# Exercise description:
Every line below that holds the word "little" must be listed.

# Records for the exercise:

- Opening Delimiter -

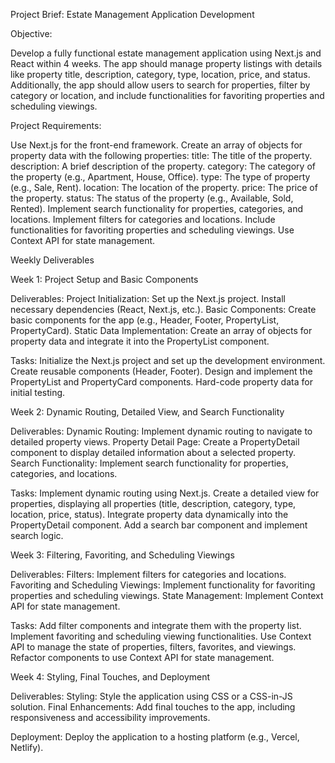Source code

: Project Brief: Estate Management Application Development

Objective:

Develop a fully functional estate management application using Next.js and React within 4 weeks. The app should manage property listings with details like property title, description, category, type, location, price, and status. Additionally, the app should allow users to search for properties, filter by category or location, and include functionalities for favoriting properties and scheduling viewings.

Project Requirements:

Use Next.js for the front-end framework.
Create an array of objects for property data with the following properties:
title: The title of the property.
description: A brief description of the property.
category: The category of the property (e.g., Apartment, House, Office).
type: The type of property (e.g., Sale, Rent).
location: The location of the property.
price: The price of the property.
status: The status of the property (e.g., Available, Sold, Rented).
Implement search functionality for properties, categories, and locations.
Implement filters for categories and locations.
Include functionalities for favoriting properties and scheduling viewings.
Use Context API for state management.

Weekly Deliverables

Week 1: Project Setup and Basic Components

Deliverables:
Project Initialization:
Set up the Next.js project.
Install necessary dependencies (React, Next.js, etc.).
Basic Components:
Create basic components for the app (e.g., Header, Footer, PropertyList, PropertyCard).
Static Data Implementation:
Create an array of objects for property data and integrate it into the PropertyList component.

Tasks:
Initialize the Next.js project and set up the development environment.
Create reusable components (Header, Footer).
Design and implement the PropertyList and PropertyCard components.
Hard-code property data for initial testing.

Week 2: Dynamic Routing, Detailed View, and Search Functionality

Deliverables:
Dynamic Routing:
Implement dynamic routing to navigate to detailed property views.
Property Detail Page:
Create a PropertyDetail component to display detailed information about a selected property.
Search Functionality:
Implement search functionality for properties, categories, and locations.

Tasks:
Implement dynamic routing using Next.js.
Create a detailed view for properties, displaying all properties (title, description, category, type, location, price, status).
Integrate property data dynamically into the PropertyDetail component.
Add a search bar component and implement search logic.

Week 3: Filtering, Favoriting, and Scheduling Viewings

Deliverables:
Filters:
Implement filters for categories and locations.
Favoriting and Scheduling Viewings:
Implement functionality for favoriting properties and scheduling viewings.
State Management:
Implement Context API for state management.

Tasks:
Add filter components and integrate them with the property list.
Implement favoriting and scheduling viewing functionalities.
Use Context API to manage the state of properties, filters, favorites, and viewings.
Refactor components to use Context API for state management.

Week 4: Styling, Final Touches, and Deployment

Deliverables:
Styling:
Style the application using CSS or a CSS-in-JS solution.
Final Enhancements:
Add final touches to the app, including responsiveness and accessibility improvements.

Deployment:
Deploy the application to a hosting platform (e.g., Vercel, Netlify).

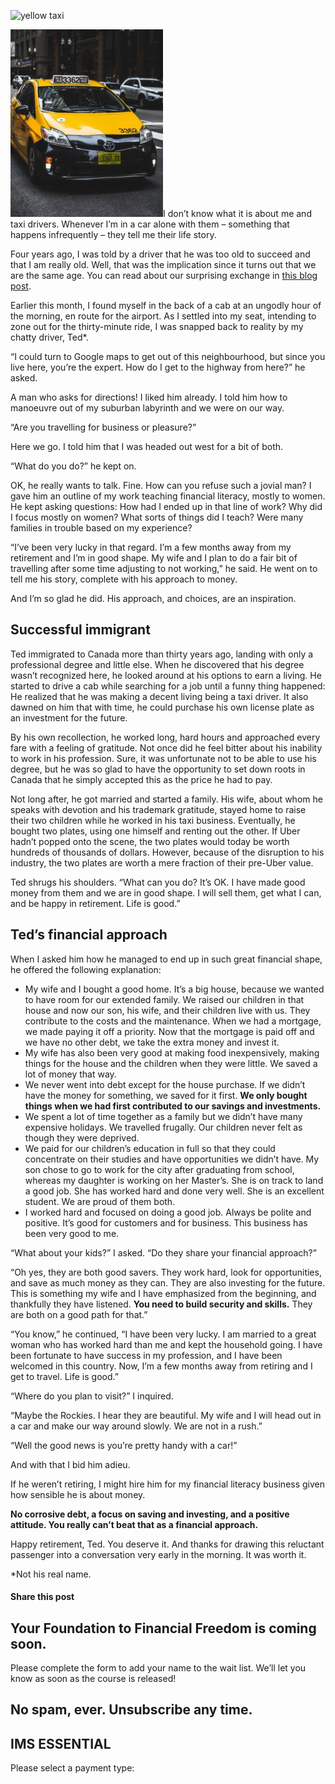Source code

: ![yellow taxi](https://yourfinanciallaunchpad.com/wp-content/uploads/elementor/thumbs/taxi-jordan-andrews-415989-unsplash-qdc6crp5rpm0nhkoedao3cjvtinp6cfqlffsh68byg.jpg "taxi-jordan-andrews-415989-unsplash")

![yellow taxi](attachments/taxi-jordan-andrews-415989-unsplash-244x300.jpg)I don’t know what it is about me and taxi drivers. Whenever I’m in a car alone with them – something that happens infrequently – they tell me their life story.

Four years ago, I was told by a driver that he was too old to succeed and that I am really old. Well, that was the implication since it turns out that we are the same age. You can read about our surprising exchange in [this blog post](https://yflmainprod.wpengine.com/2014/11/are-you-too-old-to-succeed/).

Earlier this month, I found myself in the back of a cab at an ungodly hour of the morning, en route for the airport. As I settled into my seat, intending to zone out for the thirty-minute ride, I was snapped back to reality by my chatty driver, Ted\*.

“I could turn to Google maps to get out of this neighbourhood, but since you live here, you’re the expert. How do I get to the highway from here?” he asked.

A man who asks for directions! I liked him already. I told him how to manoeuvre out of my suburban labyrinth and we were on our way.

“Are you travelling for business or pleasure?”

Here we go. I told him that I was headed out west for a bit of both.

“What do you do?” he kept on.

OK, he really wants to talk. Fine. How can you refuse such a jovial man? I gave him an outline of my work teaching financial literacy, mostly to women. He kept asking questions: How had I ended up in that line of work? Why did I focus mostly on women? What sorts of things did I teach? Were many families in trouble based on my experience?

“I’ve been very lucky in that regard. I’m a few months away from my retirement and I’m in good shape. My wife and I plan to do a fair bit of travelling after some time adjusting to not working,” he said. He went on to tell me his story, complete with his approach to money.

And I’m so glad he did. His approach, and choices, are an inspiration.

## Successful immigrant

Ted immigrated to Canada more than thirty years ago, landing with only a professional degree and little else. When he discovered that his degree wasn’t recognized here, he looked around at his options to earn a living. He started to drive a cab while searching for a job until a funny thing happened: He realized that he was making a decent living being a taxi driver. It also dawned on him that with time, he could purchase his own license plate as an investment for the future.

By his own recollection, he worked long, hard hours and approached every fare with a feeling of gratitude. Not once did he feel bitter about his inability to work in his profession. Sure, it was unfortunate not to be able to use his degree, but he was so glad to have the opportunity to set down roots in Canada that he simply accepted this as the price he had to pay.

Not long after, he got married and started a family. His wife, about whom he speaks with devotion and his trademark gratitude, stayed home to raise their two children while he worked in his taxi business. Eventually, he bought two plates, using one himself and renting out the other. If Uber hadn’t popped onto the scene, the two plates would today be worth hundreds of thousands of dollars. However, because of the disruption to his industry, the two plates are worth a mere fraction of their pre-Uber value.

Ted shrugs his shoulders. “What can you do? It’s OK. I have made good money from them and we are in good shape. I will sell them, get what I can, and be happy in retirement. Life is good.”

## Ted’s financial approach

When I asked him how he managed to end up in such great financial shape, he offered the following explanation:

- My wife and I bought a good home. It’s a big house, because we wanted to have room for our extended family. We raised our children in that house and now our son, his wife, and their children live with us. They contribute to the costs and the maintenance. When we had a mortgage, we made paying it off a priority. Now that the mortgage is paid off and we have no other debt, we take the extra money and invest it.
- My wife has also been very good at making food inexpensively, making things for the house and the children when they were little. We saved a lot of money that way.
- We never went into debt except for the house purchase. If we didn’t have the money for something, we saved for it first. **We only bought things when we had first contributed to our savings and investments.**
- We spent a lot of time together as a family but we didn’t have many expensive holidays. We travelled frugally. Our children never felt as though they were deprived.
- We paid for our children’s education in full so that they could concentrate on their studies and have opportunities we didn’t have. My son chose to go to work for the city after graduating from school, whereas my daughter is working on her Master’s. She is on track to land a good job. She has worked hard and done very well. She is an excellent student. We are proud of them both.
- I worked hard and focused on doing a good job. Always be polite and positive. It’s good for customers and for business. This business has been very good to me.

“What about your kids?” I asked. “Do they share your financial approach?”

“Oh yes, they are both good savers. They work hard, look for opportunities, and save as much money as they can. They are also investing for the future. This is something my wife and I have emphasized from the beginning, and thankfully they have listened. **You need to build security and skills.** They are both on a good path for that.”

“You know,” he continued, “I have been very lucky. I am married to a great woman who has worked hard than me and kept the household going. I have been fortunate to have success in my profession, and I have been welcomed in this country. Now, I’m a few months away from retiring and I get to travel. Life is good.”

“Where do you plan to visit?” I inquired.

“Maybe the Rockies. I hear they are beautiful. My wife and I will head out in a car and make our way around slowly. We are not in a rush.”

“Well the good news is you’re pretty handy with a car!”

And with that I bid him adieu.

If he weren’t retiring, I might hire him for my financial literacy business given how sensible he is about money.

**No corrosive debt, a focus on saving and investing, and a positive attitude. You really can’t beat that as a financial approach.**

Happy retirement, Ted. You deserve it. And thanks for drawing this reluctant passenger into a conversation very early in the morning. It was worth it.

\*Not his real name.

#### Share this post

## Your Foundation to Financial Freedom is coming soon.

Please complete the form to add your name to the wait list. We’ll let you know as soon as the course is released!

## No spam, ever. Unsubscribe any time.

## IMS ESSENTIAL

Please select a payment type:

- Closing Delimiter -

# Reply:
Ted immigrated to Canada more than thirty years ago, landing with only a professional degree and little else. When he discovered that his degree wasn’t recognized here, he looked around at his options to earn a living. He started to drive a cab while searching for a job until a funny thing happened: He realized that he was making a decent living being a taxi driver. It also dawned on him that with time, he could purchase his own license plate as an investment for the future.
- My wife has also been very good at making food inexpensively, making things for the house and the children when they were little. We saved a lot of money that way.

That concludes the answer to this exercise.